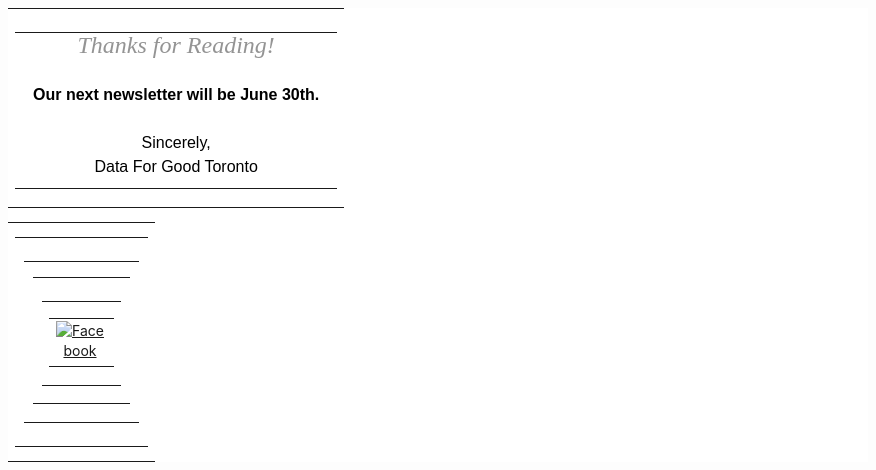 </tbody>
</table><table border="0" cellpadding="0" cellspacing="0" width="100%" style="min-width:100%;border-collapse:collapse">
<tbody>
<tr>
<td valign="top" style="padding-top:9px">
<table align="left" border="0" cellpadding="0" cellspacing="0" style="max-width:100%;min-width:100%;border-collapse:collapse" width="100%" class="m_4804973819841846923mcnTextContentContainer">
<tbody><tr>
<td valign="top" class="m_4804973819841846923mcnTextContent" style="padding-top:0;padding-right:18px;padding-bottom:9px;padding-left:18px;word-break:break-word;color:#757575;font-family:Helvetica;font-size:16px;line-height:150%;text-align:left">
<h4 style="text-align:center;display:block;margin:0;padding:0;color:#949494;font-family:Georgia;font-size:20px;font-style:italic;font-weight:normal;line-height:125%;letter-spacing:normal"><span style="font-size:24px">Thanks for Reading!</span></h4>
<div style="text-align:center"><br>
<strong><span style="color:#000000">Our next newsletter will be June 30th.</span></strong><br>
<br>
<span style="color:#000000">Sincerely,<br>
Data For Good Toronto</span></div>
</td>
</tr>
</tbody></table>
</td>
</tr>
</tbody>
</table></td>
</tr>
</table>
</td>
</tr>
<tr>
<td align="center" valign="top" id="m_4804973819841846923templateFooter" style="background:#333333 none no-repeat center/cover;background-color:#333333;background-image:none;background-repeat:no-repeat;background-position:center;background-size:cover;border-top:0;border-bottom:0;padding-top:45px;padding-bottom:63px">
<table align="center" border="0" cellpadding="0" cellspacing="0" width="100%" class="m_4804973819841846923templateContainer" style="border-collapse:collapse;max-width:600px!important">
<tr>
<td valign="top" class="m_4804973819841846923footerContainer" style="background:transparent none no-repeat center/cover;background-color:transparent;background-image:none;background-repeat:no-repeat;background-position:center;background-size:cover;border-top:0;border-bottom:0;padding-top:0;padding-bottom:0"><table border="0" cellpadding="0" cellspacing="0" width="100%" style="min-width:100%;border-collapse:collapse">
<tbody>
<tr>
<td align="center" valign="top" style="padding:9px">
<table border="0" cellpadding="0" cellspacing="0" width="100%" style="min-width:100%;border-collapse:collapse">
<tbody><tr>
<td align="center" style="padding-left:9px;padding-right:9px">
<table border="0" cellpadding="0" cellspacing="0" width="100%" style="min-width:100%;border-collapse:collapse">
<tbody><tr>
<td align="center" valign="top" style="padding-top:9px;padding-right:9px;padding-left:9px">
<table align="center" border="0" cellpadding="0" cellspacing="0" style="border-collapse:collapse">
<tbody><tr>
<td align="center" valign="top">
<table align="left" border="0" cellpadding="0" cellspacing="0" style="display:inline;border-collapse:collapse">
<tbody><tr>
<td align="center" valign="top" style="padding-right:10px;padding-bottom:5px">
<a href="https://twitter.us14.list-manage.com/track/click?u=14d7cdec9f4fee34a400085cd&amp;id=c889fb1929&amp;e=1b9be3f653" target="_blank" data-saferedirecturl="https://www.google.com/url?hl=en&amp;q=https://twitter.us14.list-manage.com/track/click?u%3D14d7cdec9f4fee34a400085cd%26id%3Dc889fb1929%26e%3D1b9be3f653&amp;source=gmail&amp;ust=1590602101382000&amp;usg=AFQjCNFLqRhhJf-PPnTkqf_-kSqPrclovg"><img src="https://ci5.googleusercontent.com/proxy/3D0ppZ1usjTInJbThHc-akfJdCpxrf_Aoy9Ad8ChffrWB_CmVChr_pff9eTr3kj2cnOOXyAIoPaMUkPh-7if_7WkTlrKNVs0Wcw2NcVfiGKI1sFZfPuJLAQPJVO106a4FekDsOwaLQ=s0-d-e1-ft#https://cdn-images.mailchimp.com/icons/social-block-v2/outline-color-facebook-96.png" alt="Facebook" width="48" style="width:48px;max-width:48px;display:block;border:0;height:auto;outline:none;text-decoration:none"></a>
# # # # #
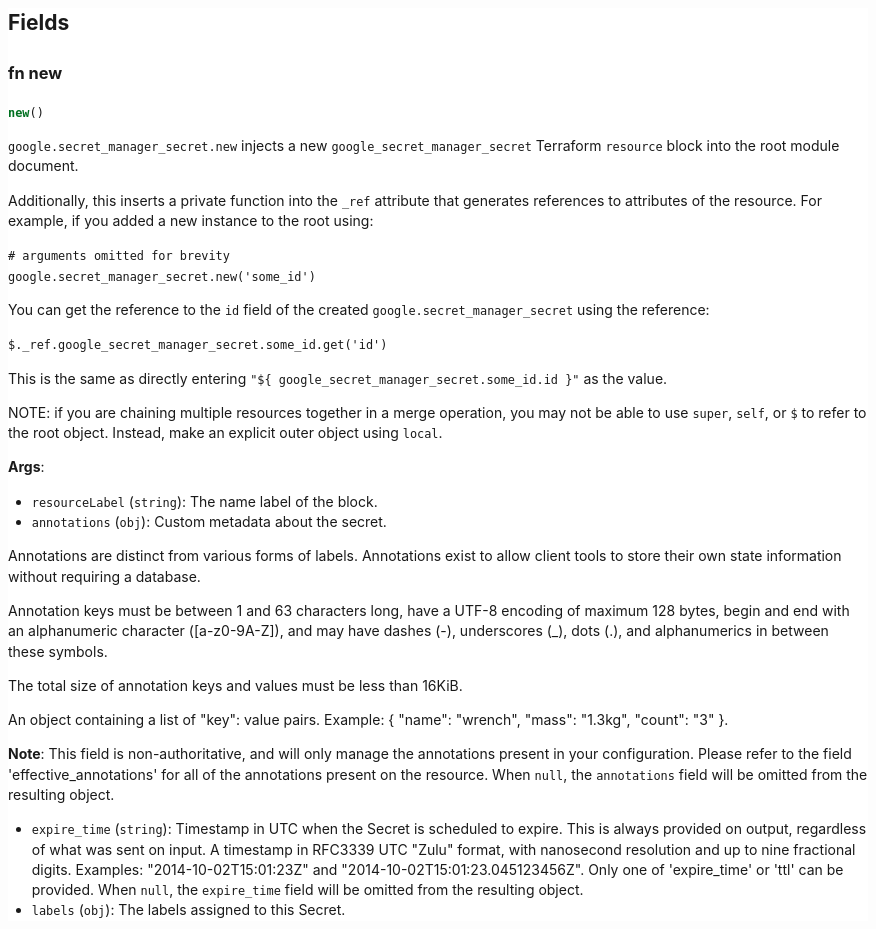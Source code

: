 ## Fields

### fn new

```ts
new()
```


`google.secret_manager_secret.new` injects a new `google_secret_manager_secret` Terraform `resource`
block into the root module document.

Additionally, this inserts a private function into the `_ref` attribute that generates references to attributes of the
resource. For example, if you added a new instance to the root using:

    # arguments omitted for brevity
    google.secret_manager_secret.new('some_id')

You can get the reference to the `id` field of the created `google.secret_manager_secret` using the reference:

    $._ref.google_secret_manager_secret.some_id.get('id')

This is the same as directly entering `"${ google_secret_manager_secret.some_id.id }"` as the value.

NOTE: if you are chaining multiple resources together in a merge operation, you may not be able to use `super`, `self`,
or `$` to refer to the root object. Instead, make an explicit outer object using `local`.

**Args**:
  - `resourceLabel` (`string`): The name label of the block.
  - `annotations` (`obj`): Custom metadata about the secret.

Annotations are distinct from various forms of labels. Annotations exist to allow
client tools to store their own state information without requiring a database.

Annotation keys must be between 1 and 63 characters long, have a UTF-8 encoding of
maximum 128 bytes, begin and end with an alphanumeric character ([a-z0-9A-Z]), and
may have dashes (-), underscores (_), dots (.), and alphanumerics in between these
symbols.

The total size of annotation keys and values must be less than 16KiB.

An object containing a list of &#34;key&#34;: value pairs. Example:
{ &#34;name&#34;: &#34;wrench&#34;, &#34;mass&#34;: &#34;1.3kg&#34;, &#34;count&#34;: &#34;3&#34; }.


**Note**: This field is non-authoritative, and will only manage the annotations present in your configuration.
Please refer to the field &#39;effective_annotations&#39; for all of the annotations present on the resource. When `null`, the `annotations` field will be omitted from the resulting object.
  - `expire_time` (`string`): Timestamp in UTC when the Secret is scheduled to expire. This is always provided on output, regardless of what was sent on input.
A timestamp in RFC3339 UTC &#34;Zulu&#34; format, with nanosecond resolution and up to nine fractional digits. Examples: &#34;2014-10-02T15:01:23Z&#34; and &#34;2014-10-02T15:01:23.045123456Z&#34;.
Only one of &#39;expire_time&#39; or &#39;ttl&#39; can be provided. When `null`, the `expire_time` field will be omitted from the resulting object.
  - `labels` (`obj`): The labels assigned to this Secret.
# # # # #
▶ WORK ORDER
All lines above from the one containing "google.secret_manager_secret.new('some_id')" to the one containing "may have dashes" must be repeated exactly, both lines included, and no others.

▶ TASK OUTPUT
    google.secret_manager_secret.new('some_id')

You can get the reference to the `id` field of the created `google.secret_manager_secret` using the reference:

    $._ref.google_secret_manager_secret.some_id.get('id')

This is the same as directly entering `"${ google_secret_manager_secret.some_id.id }"` as the value.

NOTE: if you are chaining multiple resources together in a merge operation, you may not be able to use `super`, `self`,
or `$` to refer to the root object. Instead, make an explicit outer object using `local`.

**Args**:
  - `resourceLabel` (`string`): The name label of the block.
  - `annotations` (`obj`): Custom metadata about the secret.

Annotations are distinct from various forms of labels. Annotations exist to allow
client tools to store their own state information without requiring a database.

Annotation keys must be between 1 and 63 characters long, have a UTF-8 encoding of
maximum 128 bytes, begin and end with an alphanumeric character ([a-z0-9A-Z]), and
may have dashes (-), underscores (_), dots (.), and alphanumerics in between these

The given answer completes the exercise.